Your answer should consist of the lines in the data below that contain "title".
━━━ Supplied data
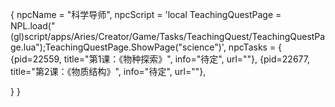 {
  npcName = "科学导师",
  npcScript = 'local TeachingQuestPage = NPL.load("(gl)script/apps/Aries/Creator/Game/Tasks/TeachingQuest/TeachingQuestPage.lua");TeachingQuestPage.ShowPage("science")',
  npcTasks = {
    {pid=22559, title="第1课：《物种探索》", info="待定", url=""},
    {pid=22677, title="第2课：《物质结构》", info="待定", url=""},
    
   

  }
}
━━━━━━
▸ **Answer to this exercise**
    {pid=22559, title="第1课：《物种探索》", info="待定", url=""},
    {pid=22677, title="第2课：《物质结构》", info="待定", url=""},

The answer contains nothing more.